*Action item*
Once the line containing "- Clean up branches" is found, copy it and each subsequent line exactly. Stop at the end of the records below.

(Saved entries)
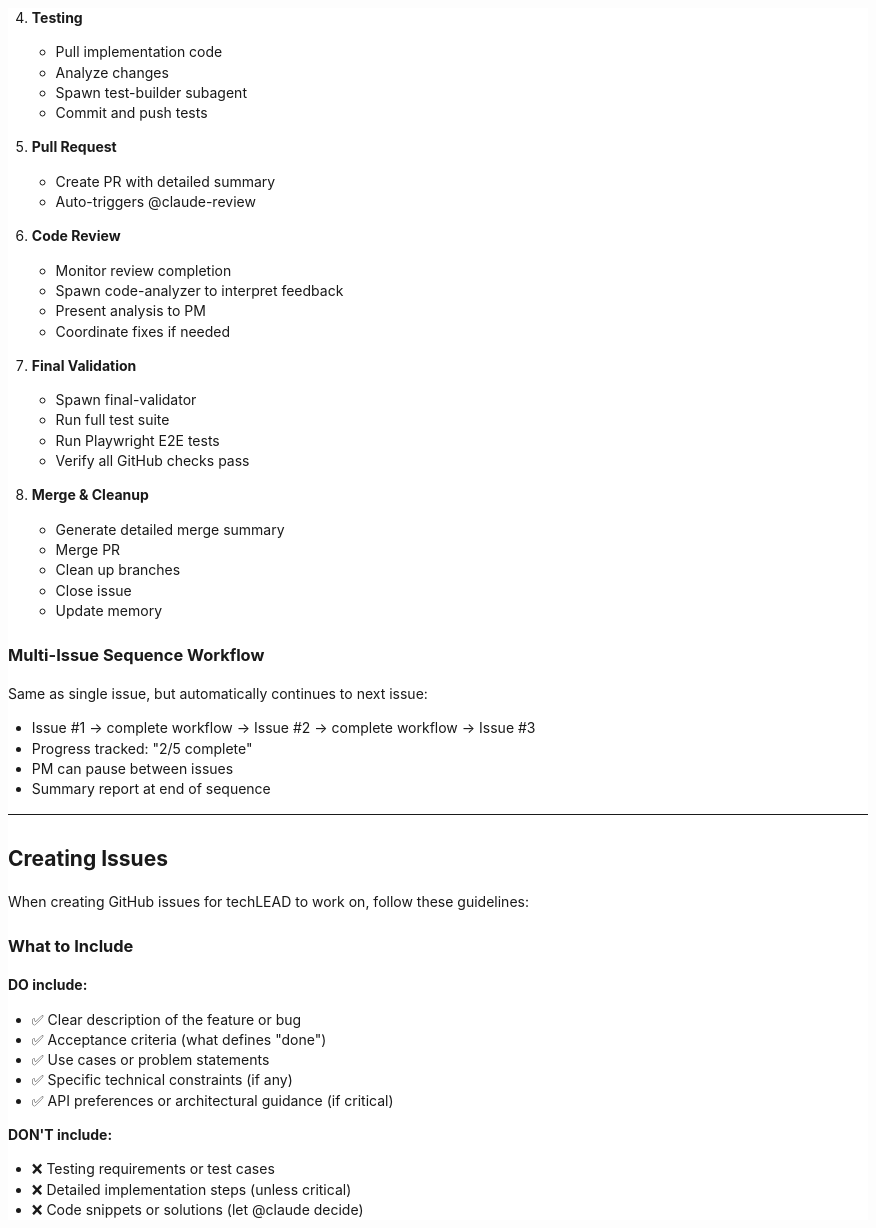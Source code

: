 4. **Testing**
   - Pull implementation code
   - Analyze changes
   - Spawn test-builder subagent
   - Commit and push tests

5. **Pull Request**
   - Create PR with detailed summary
   - Auto-triggers @claude-review

6. **Code Review**
   - Monitor review completion
   - Spawn code-analyzer to interpret feedback
   - Present analysis to PM
   - Coordinate fixes if needed

7. **Final Validation**
   - Spawn final-validator
   - Run full test suite
   - Run Playwright E2E tests
   - Verify all GitHub checks pass

8. **Merge & Cleanup**
   - Generate detailed merge summary
   - Merge PR
   - Clean up branches
   - Close issue
   - Update memory

### Multi-Issue Sequence Workflow

Same as single issue, but automatically continues to next issue:
- Issue #1 → complete workflow → Issue #2 → complete workflow → Issue #3
- Progress tracked: "2/5 complete"
- PM can pause between issues
- Summary report at end of sequence

---

## Creating Issues

When creating GitHub issues for techLEAD to work on, follow these guidelines:

### What to Include

**DO include:**
- ✅ Clear description of the feature or bug
- ✅ Acceptance criteria (what defines "done")
- ✅ Use cases or problem statements
- ✅ Specific technical constraints (if any)
- ✅ API preferences or architectural guidance (if critical)

**DON'T include:**
- ❌ Testing requirements or test cases
- ❌ Detailed implementation steps (unless critical)
- ❌ Code snippets or solutions (let @claude decide)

*The answer*
   - Clean up branches
   - Close issue
   - Update memory

### Multi-Issue Sequence Workflow

Same as single issue, but automatically continues to next issue:
- Issue #1 → complete workflow → Issue #2 → complete workflow → Issue #3
- Progress tracked: "2/5 complete"
- PM can pause between issues
- Summary report at end of sequence

---

## Creating Issues

When creating GitHub issues for techLEAD to work on, follow these guidelines:

### What to Include

**DO include:**
- ✅ Clear description of the feature or bug
- ✅ Acceptance criteria (what defines "done")
- ✅ Use cases or problem statements
- ✅ Specific technical constraints (if any)
- ✅ API preferences or architectural guidance (if critical)

**DON'T include:**
- ❌ Testing requirements or test cases
- ❌ Detailed implementation steps (unless critical)
- ❌ Code snippets or solutions (let @claude decide)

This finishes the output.